Mississippi is the poorest state in the nation. More than 30% of its children live in extreme poverty. But to get elected and reelected, Mississippi’s politicians don’t have to confront the state’s endemic problems. Even though Mississippi is 38% Black, the state’s white voters are overwhelmingly conservative, and a Jim Crow-era election system that endures to this day ensures that white conservatives dominate the political landscape – including control of the state Legislature. In addition, more than one in 10 adults in Mississippi are denied the right to vote because of criminal disenfranchisement laws. Since Reconstruction, Mississippi has not had a single Black statewide officeholder.

The infrastructure of Jackson, where more than 80% of residents are Black, has been subjected to generations of neglect by white politicians and policymakers. In recent years, despite the attention on Jackson’s water problems, not much has changed. A bill last year that would have authorized the sale of bonds to assist Jackson with making repairs and improvements to water and sewer systems died in the Republican-controlled state House Ways and Means Committee. An effort by Jackson’s progressive mayor to raise sales taxes to pay for infrastructure repairs was quashed by the state Legislature. Rather than provide support, state leaders have said stricter efforts are needed to collect payments on water bills from city residents.

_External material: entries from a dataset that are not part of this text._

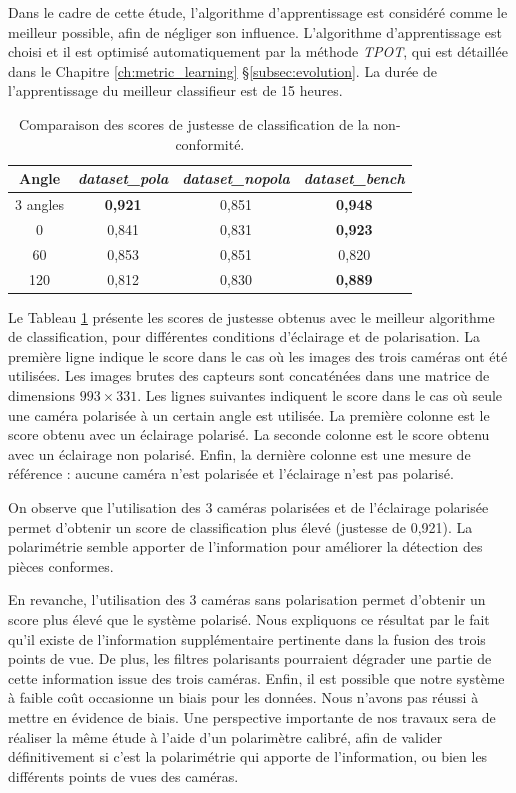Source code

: Dans le cadre de cette étude, l'algorithme d'apprentissage est considéré comme le meilleur possible, afin de négliger son influence.
L'algorithme d'apprentissage est choisi et il est optimisé automatiquement par la méthode \textit{TPOT}, qui est détaillée dans le Chapitre \ref{ch:metric_learning} §\ref{subsec:evolution}.
La durée de l'apprentissage du meilleur classifieur est de 15 heures.

\begin{table}[hbtp]
	\begin{center} 
		\begin{tabular}{|c|c|c|c|}
			\hline
			Angle & \textit{dataset\_pola} & \textit{dataset\_nopola} & \textit{dataset\_bench}\\
			\hline
			\hline
			3 angles   & \textbf{0,921} & 0,851 & \textbf{0,948} \\
			0\degree   &         0,841  & 0,831 & \textbf{0,923} \\
			60\degree  &         0,853  & 0,851 &         0,820  \\
			120\degree &         0,812  & 0,830 & \textbf{0,889} \\
			\hline
		\end{tabular}
	\end{center}
	\caption{Comparaison des scores de justesse de classification de la non-conformité.}
	\label{tab:perfAutoML}
\end{table}

Le Tableau \ref{tab:perfAutoML} présente les scores de justesse obtenus avec le meilleur algorithme de classification, pour différentes conditions d'éclairage et de polarisation.
La première ligne indique le score dans le cas où les images des trois caméras ont été utilisées.
Les images brutes des capteurs sont concaténées dans une matrice de dimensions $993\times 331$.
Les lignes suivantes indiquent le score dans le cas où seule une caméra polarisée à un certain angle est utilisée.
La première colonne est le score obtenu avec un éclairage polarisé.
La seconde colonne est le score obtenu avec un éclairage non polarisé.
Enfin, la dernière colonne est une mesure de référence : aucune caméra n'est polarisée et l'éclairage n'est pas polarisé.

On observe que l'utilisation des 3 caméras polarisées et de l'éclairage polarisée permet d'obtenir un score de classification plus élevé (justesse de 0,921).
La polarimétrie semble apporter de l'information pour améliorer la détection des pièces conformes.

En revanche, l'utilisation des 3 caméras sans polarisation permet d'obtenir un score plus élevé que le système polarisé.
Nous expliquons ce résultat par le fait qu'il existe de l'information supplémentaire pertinente dans la fusion des trois points de vue.
De plus, les filtres polarisants pourraient dégrader une partie de cette information issue des trois caméras.
Enfin, il est possible que notre système à faible coût occasionne un biais pour les données.
Nous n'avons pas réussi à mettre en évidence de biais.
Une perspective importante de nos travaux sera de réaliser la même étude à l'aide d'un polarimètre calibré, afin de valider définitivement si c'est la polarimétrie qui apporte de l'information, ou bien les différents points de vues des caméras.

Training community organizers

As a daughter of Mississippi, Clanton is used to battling uphill. Her all-out push to combat the water crisis is just one of a series of moves she has made since she launched the SPLC’s Mississippi state office last year. Earlier this year, she launched the SPLC’s first-ever Advocacy Institute, a series of education seminars to build advocacy skills among those most affected by systemic disenfranchisement.

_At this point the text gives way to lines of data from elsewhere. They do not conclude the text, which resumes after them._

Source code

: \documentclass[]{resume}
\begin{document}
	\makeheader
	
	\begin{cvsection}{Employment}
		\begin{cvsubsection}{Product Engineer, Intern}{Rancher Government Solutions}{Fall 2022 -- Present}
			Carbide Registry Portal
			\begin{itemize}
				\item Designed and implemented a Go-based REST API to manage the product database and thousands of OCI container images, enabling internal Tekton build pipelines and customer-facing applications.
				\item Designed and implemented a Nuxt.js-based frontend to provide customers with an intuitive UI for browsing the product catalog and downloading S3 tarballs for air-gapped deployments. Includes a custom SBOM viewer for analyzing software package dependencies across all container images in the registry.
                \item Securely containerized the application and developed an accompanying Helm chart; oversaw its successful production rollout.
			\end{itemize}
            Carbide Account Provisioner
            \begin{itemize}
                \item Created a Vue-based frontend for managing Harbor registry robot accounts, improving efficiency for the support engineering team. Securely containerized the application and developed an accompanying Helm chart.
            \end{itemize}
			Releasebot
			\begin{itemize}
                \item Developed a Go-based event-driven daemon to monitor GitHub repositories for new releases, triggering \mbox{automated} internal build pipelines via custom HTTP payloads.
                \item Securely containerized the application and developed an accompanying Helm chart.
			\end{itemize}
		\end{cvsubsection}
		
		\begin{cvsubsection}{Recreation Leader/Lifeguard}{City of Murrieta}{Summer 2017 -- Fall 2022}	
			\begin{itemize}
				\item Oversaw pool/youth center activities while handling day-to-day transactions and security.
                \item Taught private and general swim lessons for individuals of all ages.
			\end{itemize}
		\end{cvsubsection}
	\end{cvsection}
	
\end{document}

The seminars, held on the campus of Tougaloo College near Jackson, offer fellows – chosen through a competitive application process – stipends to participate in seminars with prominent policymakers, elected officials, advocates and attorneys on the skills they need to grow their efforts in their communities. They learn how to organize protests, lobby elected officials, apply for grants, draft policy papers and communicate with media outlets to better bring attention to issues affecting their communities. The SPLC plans to grow the institute into a lasting training ground for new organizers throughout the Deep South, focused on community education and transformative change.

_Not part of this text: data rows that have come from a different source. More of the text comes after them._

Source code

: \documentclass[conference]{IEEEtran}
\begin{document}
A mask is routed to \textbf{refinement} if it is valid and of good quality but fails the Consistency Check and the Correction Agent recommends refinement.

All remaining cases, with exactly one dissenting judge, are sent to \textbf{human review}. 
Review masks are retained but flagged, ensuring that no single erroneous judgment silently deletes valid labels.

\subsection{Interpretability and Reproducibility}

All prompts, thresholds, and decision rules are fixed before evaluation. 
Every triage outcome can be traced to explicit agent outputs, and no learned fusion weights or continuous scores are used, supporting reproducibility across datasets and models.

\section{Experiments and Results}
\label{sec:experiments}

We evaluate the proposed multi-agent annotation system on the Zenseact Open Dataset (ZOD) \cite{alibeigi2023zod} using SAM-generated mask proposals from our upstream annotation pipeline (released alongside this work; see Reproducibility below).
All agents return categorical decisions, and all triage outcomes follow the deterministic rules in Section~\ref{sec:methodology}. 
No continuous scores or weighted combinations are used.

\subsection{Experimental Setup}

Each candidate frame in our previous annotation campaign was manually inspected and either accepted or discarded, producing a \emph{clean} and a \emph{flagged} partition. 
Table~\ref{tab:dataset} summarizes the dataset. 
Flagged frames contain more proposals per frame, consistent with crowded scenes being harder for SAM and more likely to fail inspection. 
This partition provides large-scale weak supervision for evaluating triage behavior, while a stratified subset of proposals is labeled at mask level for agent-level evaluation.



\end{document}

“It’s about building capacity throughout the state of Mississippi,” Clanton said. “If we want to effect change, we have to show up, we have to continue to do that critical work. But most importantly, we build power from within.”

On that night at the Apollo, Clanton was far from her home, dressed up, surrounded by glitterati. But that was not what was most on her mind. She wanted to talk about Mississippi.

“This is a place that is not short of crises. Whether it’s food insecurity, housing challenges, health care, you know, we run the gamut,” Clanton said. “The best thing you can do to confront those crises is to build muscle, is to prepare for it. Every test, every moment requires the type of animalistic instinct that is required to be a large presence. My history has allowed me to build up the muscle that is necessary and strength that is necessary to lead through crisis, and to lead in collaboration with people who have been so committed to doing this work.”

Photo at top: The Root has recognized Waikinya Clanton, the SPLC's Mississippi state office director, for her leadership in the Jackson water crisis and other efforts to eradicate racial injustice.